Para ahorrarle gastos su madre le enviaba todas las semanas, por un mensajero, un trozo de ternera al horno con que almorzaba por las mañanas, a su regreso del hospital, sin detenerse en la caminata. Luego debía correr a clase, al anfiteatro, al hospicio, y regresar a casa recorriendo la ciudad. Por la noche, después de la magra cena de su huésped, subía a su cuarto y se ponía de nuevo a trabajar con sus ropas mojadas por la humedad que secaba ante la estufa enrojecida.
En las hermosas tardes del verano, a la hora en que se vacían las tibias calles, cuando las criadas juegan al volante en los umbrales de las puertas, abría su ventana y se asomaba. El riacho, que convierte a ese barrio de Ruán en una innoble Venecia menor, corría abajo, amarillo, violeta o azul, entre puentes y verjas. Algunos obreros, en cuclillas sobre la margen, lavaban sus brazos en el agua. En lo alto, husos de algodón habían sido puestos a secar en perchas que sobresalían de los graneros. Enfrente, más allá de los techos, se extendía el alto cielo puro donde se ocultaba el sol rojo. ¡Qué hermoso tiempo debía hacer allí, qué frescura bajo las hayas! Y abría las narices para aspirar los buenos olores del campo que no llegaban hasta él.
Adelgazó, se le alargó el talle y su cara asumió una especie de doliente expresión que la hizo casi interesante.
Naturalmente, por negligencia, llegó a liberarse de las resoluciones tomadas. Una vez faltó a la visita, al día siguiente a clase, y saboreando paso a paso la pereza, no retornó a ellas.

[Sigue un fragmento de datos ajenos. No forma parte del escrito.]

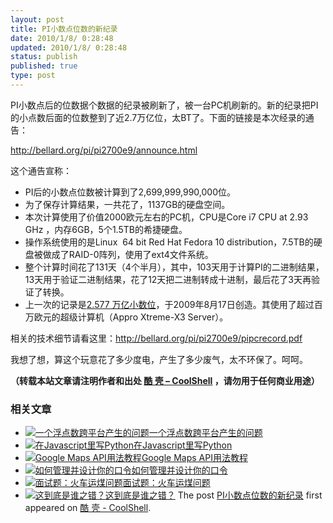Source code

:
 ```yaml
---
layout: post
title: PI小数点位数的新纪录
date: 2010/1/8/ 0:28:48
updated: 2010/1/8/ 0:28:48
status: publish
published: true
type: post
---
```


PI小数点后的位数据个数据的纪录被刷新了，被一台PC机刷新的。新的纪录把PI的小点数后面的位数整到了近2.7万亿位，太BT了。下面的链接是本次经录的通告：


<http://bellard.org/pi/pi2700e9/announce.html>


这个通告宣称：


* PI后的小数点位数被计算到了2,699,999,990,000位。
* 为了保存计算结果，一共花了，1137GB的硬盘空间。
* 本次计算使用了价值2000欧元左右的PC机，CPU是Core i7 CPU at 2.93 GHz ，内存6GB，5个1.5TB的希捷硬盘。
* 操作系统使用的是Linux  64 bit Red Hat Fedora 10 distribution，7.5TB的硬盘被做成了RAID-0阵列，使用了ext4文件系统。
* 整个计算时间花了131天（4个半月），其中，103天用于计算PI的二进制结果，13天用于验证二进制结果，花了12天把二进制转成十进制，最后花了3天再验证了转换。
* 上一次的记录是[2.577 万亿小数位](http://www.hpcs.is.tsukuba.ac.jp/~daisuke/pi.html)，于2009年8月17日创造。其使用了超过百万欧元的超级计算机（Appro Xtreme-X3 Server）。


相关的技术细节请看这里：<http://bellard.org/pi/pi2700e9/pipcrecord.pdf>


我想了想，算这个玩意花了多少度电，产生了多少废气，太不环保了。呵呵。




**（转载本站文章请注明作者和出处 [酷 壳 – CoolShell](https://coolshell.cn/) ，请勿用于任何商业用途）**



### 相关文章

* [![一个浮点数跨平台产生的问题](https://coolshell.cn/wp-content/plugins/wordpress-23-related-posts-plugin/static/thumbs/2.jpg)](https://coolshell.cn/articles/11235.html)[一个浮点数跨平台产生的问题](https://coolshell.cn/articles/11235.html)
* [![在Javascript里写Python](https://coolshell.cn/wp-content/plugins/wordpress-23-related-posts-plugin/static/thumbs/15.jpg)](https://coolshell.cn/articles/2688.html)[在Javascript里写Python](https://coolshell.cn/articles/2688.html)
* [![Google Maps API用法教程](https://coolshell.cn/wp-content/plugins/wordpress-23-related-posts-plugin/static/thumbs/0.jpg)](https://coolshell.cn/articles/1561.html)[Google Maps API用法教程](https://coolshell.cn/articles/1561.html)
* [![如何管理并设计你的口令](https://coolshell.cn/wp-content/plugins/wordpress-23-related-posts-plugin/static/thumbs/17.jpg)](https://coolshell.cn/articles/2428.html)[如何管理并设计你的口令](https://coolshell.cn/articles/2428.html)
* [![面试题：火车运煤问题](https://coolshell.cn/wp-content/uploads/2009/07/Question-150x150.jpg)](https://coolshell.cn/articles/4429.html)[面试题：火车运煤问题](https://coolshell.cn/articles/4429.html)
* [![这到底是谁之错？](https://coolshell.cn/wp-content/plugins/wordpress-23-related-posts-plugin/static/thumbs/25.jpg)](https://coolshell.cn/articles/7126.html)[这到底是谁之错？](https://coolshell.cn/articles/7126.html)
The post [PI小数点位数的新纪录](https://coolshell.cn/articles/2043.html) first appeared on [酷 壳 - CoolShell](https://coolshell.cn).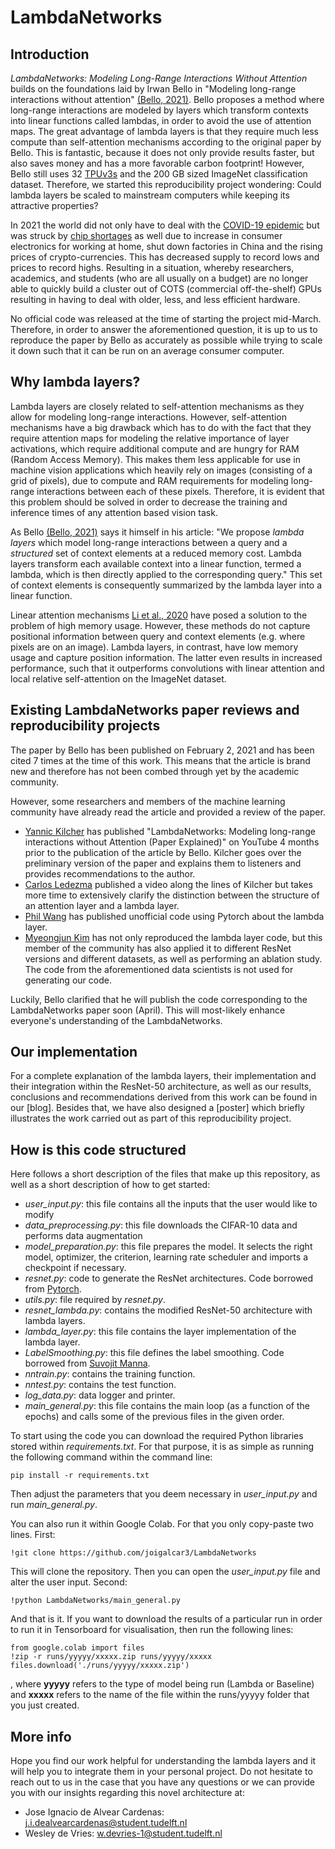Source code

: # LambdaNetworks


## Introduction
_LambdaNetworks: Modeling Long-Range Interactions Without Attention_ builds on the foundations laid by Irwan Bello in "Modeling long-range interactions without attention" 
[(Bello, 2021)](https://arxiv.org/abs/2102.08602). Bello proposes a method where long-range interactions are modeled by layers which 
transform contexts into linear functions called lambdas, in order to avoid the use of attention maps. The great advantage 
of lambda layers is that they require much less compute than self-attention mechanisms according to the original paper 
by Bello. This is fantastic, because it does not only provide results faster, but also saves money and has a more 
favorable carbon footprint! However, Bello still uses 32 [TPUv3s](https://cloud.google.com/tpu) and the 
200 GB sized ImageNet classification dataset. Therefore, we started this reproducibility project wondering: Could lambda 
layers be scaled to mainstream computers while keeping its attractive properties?

In 2021 the world did not only have to deal with the [COVID-19 epidemic](https://www.who.int/emergencies/diseases/novel-coronavirus-2019) 
but was struck by [chip shortages](https://www.cnbc.com/2021/02/10/whats-causing-the-chip-shortage-affecting-ps5-cars-and-more.html) 
as well due to increase in consumer electronics for working at home, shut down factories in China and the rising prices of crypto-currencies. 
This has decreased supply to record lows and prices to record highs. Resulting in a situation, whereby researchers, academics, 
and students (who are all usually on a budget) are no longer able to quickly build a cluster out of COTS (commercial off-the-shelf) 
GPUs resulting in having to deal with older, less, and less efficient hardware.

No official code was released at the time of starting the project mid-March. Therefore, in order to answer the 
aforementioned question, it is up to us to reproduce the paper by Bello as accurately as possible while trying to scale 
it down such that it can be run on an average consumer computer.



## Why lambda layers?

Lambda layers are closely related to self-attention mechanisms as they allow for modeling long-range interactions. 
However, self-attention mechanisms have a big drawback which has to do with the fact that they require attention maps 
for modeling the relative importance of layer activations, which require additional compute and are hungry for RAM 
(Random Access Memory). This makes them less applicable for use in machine vision applications which heavily rely on 
images (consisting of a grid of pixels), due to compute and RAM requirements for modeling long-range interactions 
between each of these pixels. Therefore, it is evident that this problem should be solved in order to decrease the 
training and inference times of any attention based vision task.

As Bello [(Bello, 2021)](https://arxiv.org/abs/2102.08602) says it himself in his article: "We propose _lambda layers_ which 
model long-range interactions between a query and a _structured_ set of context elements at a reduced memory 
cost. Lambda layers transform each available context into a linear function, termed a lambda, which is then directly 
applied to the corresponding query." This set of context elements is consequently summarized by the lambda layer into a
 linear function.

Linear attention mechanisms [Li et al., 2020](https://arxiv.org/abs/2007.14902) have posed a solution to the problem of high memory usage. However, 
these methods do not capture positional information between query and context elements (e.g. where pixels are on an 
image). Lambda layers, in contrast, have low memory usage and capture position information. The latter even results in 
increased performance, such that it outperforms convolutions with linear attention and local relative self-attention on 
the ImageNet dataset.

## Existing LambdaNetworks paper reviews and reproducibility projects
The paper by Bello has been published on February 2, 2021 and has been cited 7 times at the time of this work. 
This means that the article is brand new and therefore has not been combed through yet by the academic community.

However, some researchers and members of the machine learning community have already read the article and provided a
 review of the paper. 
 * [Yannic Kilcher](https://www.youtube.com/watch?v=3qxJ2WD8p4w) 
 has published "LambdaNetworks: Modeling long-range interactions without Attention (Paper Explained)" on YouTube 4 
 months prior to the publication of the article by Bello.  Kilcher goes over the preliminary version of the paper and 
 explains them to listeners and provides recommendations to the author. 
 * [Carlos Ledezma](https://www.youtube.com/watch?v=awclKwG0_sM) 
 published a video along the lines of Kilcher but takes more time to extensively clarify the distinction between the 
 structure of an attention layer and a lambda layer.
* [Phil Wang](https://github.com/lucidrains/lambda-networks) has published unofficial code using Pytorch 
about the lambda layer. 
* [Myeongjun Kim](https://github.com/leaderj1001/LambdaNetworks) has not only 
reproduced the lambda layer code, but this member of the community has also applied it to different ResNet versions
 and different datasets, as well as performing an ablation study. 
 The code from the aforementioned data scientists is not used for generating our code.

Luckily, Bello clarified that he will publish the code corresponding to the LambdaNetworks paper soon (April). This will
 most-likely enhance everyone's understanding of the LambdaNetworks.

## Our implementation
For a complete explanation of the lambda layers, their implementation and their integration within the ResNet-50 
architecture, as well as our results, conclusions and recommendations derived from this work can be found in our [blog]. 
Besides that, we have also designed a [poster] which briefly illustrates the work carried out as part of this 
reproducibility project. 

## How is this code structured
Here follows a short description of the files that make up this repository, as well as a short description of how to get 
started:
* _user\_input.py_: this file contains all the inputs that the user would like to modify
* _data\_preprocessing.py_: this file downloads the CIFAR-10 data and performs data augmentation
* _model\_preparation.py_: this file prepares the model. It selects the right model, optimizer, the criterion, learning
  rate scheduler and imports a checkpoint if necessary.
* _resnet.py_: code to generate the ResNet architectures. Code borrowed from [Pytorch](https://github.com/pytorch/vision/blob/master/torchvision/models/resnet.py).
* _utils.py_: file required by _resnet.py_.
* _resnet\_lambda.py_: contains the modified ResNet-50 architecture with lambda layers.
* _lambda\_layer.py_: this file contains the layer implementation of the lambda layer.
* _LabelSmoothing.py_: this file defines the label smoothing. Code borrowed from [Suvojit Manna](https://gist.github.com/suvojit-0x55aa/0afb3eefbb26d33f54e1fb9f94d6b609).
* _nntrain.py_: contains the training function.
* _nntest.py_: contains the test function.
* _log\_data.py_: data logger and printer.
* _main\_general.py_: this file contains the main loop (as a function of the epochs) and calls some of the previous 
files in the given order.

To start using the code you can download the required Python libraries stored within _requirements.txt_. For that purpose,
it is as simple as running the following command within the command line:
```shell script
pip install -r requirements.txt
```
Then adjust the parameters that you deem necessary in _user\_input.py_ and run _main\_general.py_.

You can also run it within Google Colab. For that you only copy-paste two lines. First:
```shell script
!git clone https://github.com/joigalcar3/LambdaNetworks
```
This will clone the repository. Then you can open the _user\_input.py_ file and alter the user input. Second:
```shell script
!python LambdaNetworks/main_general.py
```
And that is it. If you want to download the results of a particular run in order to run it in Tensorboard for visualisation,
 then run the following lines:
 
 ```shell script
from google.colab import files
!zip -r runs/yyyyy/xxxxx.zip runs/yyyyy/xxxxx
files.download('./runs/yyyyy/xxxxx.zip')
```
, where **yyyyy** refers to the type of model being run (Lambda or Baseline) and **xxxxx** refers to the name of the file 
within the runs/yyyyy folder that you just created.

## More info

Hope you find our work helpful for understanding the lambda layers and it will help you to integrate them in your personal 
project. Do not hesitate to reach out to us in the case that you have any questions or we can provide you with our 
 insights regarding this novel architecture at:
* Jose Ignacio de Alvear Cardenas: [j.i.dealvearcardenas@student.tudelft.nl](mailto:j.i.dealvearcardenas@student.tudelft.nl)
* Wesley de Vries: [w.devries-1@student.tudelft.nl](mailto:w.devries-1@student.tudelft.nl)
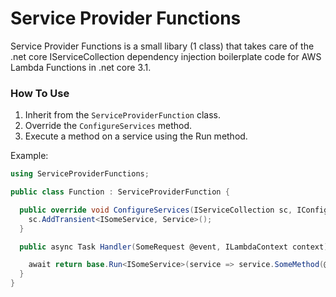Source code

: # Service Provider Functions

Service Provider Functions is a small libary (1 class) that takes care of the .net core IServiceCollection dependency injection boilerplate code for AWS Lambda Functions in .net core 3.1.

### How To Use

1. Inherit from the `ServiceProviderFunction` class.
2. Override the `ConfigureServices` method.
3. Execute a method on a service using the Run method.

Example:
```csharp
using ServiceProviderFunctions;

public class Function : ServiceProviderFunction {

  public override void ConfigureServices(IServiceCollection sc, IConfiguration configuration) {
    sc.AddTransient<ISomeService, Service>();
  }

  public async Task Handler(SomeRequest @event, ILambdaContext context) {

    await return base.Run<ISomeService>(service => service.SomeMethod(@event));
  }
}
```
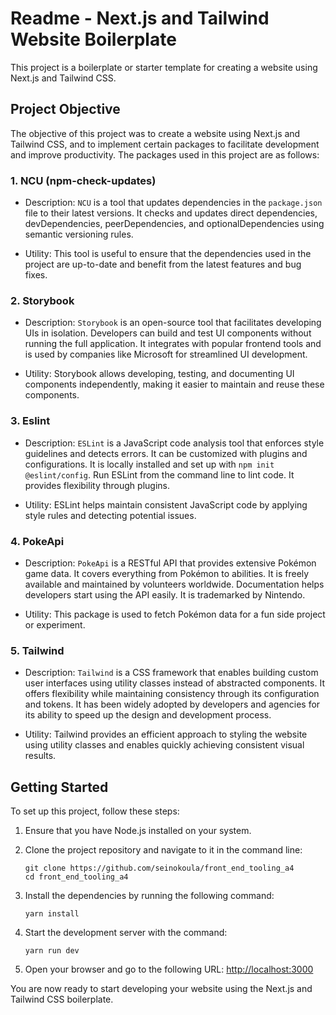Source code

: # Readme - Next.js and Tailwind Website Boilerplate

This project is a boilerplate or starter template for creating a website using Next.js and Tailwind CSS.

## Project Objective

The objective of this project was to create a website using Next.js and Tailwind CSS, and to implement certain packages to facilitate development and improve productivity. The packages used in this project are as follows:

### 1. NCU (npm-check-updates)

-  Description: `NCU` is a tool that updates dependencies in the `package.json` file to their latest versions. It checks and updates direct dependencies, devDependencies, peerDependencies, and optionalDependencies using semantic versioning rules.

-  Utility: This tool is useful to ensure that the dependencies used in the project are up-to-date and benefit from the latest features and bug fixes.

### 2. Storybook

-  Description: `Storybook` is an open-source tool that facilitates developing UIs in isolation. Developers can build and test UI components without running the full application. It integrates with popular frontend tools and is used by companies like Microsoft for streamlined UI development.

-  Utility: Storybook allows developing, testing, and documenting UI components independently, making it easier to maintain and reuse these components.

### 3. Eslint

-  Description: `ESLint` is a JavaScript code analysis tool that enforces style guidelines and detects errors. It can be customized with plugins and configurations. It is locally installed and set up with `npm init @eslint/config`. Run ESLint from the command line to lint code. It provides flexibility through plugins.

-  Utility: ESLint helps maintain consistent JavaScript code by applying style rules and detecting potential issues.

### 4. PokeApi

-  Description: `PokeApi` is a RESTful API that provides extensive Pokémon game data. It covers everything from Pokémon to abilities. It is freely available and maintained by volunteers worldwide. Documentation helps developers start using the API easily. It is trademarked by Nintendo.

-  Utility: This package is used to fetch Pokémon data for a fun side project or experiment.

### 5. Tailwind

-  Description: `Tailwind` is a CSS framework that enables building custom user interfaces using utility classes instead of abstracted components. It offers flexibility while maintaining consistency through its configuration and tokens. It has been widely adopted by developers and agencies for its ability to speed up the design and development process.

-  Utility: Tailwind provides an efficient approach to styling the website using utility classes and enables quickly achieving consistent visual results.

## Getting Started

To set up this project, follow these steps:

1. Ensure that you have Node.js installed on your system.

2. Clone the project repository and navigate to it in the command line:

   ```
   git clone https://github.com/seinokoula/front_end_tooling_a4
   cd front_end_tooling_a4
   ```

3. Install the dependencies by running the following command:

   ```
   yarn install
   ```

4. Start the development server with the command:

   ```
   yarn run dev
   ```

5. Open your browser and go to the following URL: [http://localhost:3000](http://localhost:3000)

You are now ready to start developing your website using the Next.js and Tailwind CSS boilerplate.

Adquirió el hábito de la taberna y la pasión del dominó. Le parecía un acto precioso de su libertad que realzaba su estima ante sí mismo eso de encerrarse todas las noches en un sucio lugar público para golpear las mesas de mármol con fichas de hueso marcadas de negros puntos. Era su iniciación en el mundo, el acceso a los placeres prohibidos; al entrar, posaba la mano en el picaporte con alegría casi sensual. Muchas cosas comprimidas en él se dilataron entonces; aprendió de memoria coplas que cantaba en las bienvenidas, se entusiasmó con Béranger, supo dar puñetazos y por fin conoció el amor.
Gracias a estos trabajos preparatorios fracasó en el examen de oficial sanitario. ¡Y esa misma noche lo aguardaban en casa para festejar el triunfo!
Partió a pie y se detuvo a la entrada de la aldea, adonde hizo acudir a su madre para contarle todo.
Ella lo disculpó atribuyendo el fracaso a la injusticia de los examinadores y le dio alguna fuerza, encargándose de arreglar las cosas.
Sólo cinco años después el señor Bovary se enteró de la verdad; era vieja y la aceptó porque, por otra parte, no podía admitir que un hijo suyo fuera tonto.
Carlos por lo tanto, se reintegró a su trabajo y preparó sin desmayos las materias del examen, aprendiendo de antemano las respuestas de memoria. Se recibió con notas bastante buenas. ¡Qué día más hermoso para su madre! Dieron una gran cena.
¿A dónde iría a ejercer su arte? A Tostes. Allí sólo había un médico viejo.
La señora Bovary acechaba su muerte desde tiempo atrás, y el buen hombre todavía no había liado sus petates para el otro mundo cuando ya Carlos se instalaba enfrente como su sucesor.
Pero no bastaba con haber educado a su hijo, con haberle enseñado medicina y descubierto a Tostes para que la practicara: le hacía falta una mujer. Ella se la encontró, la viuda de un ujier de Dieppe, de cuarenta y cinco años y mil doscientas libras de renta.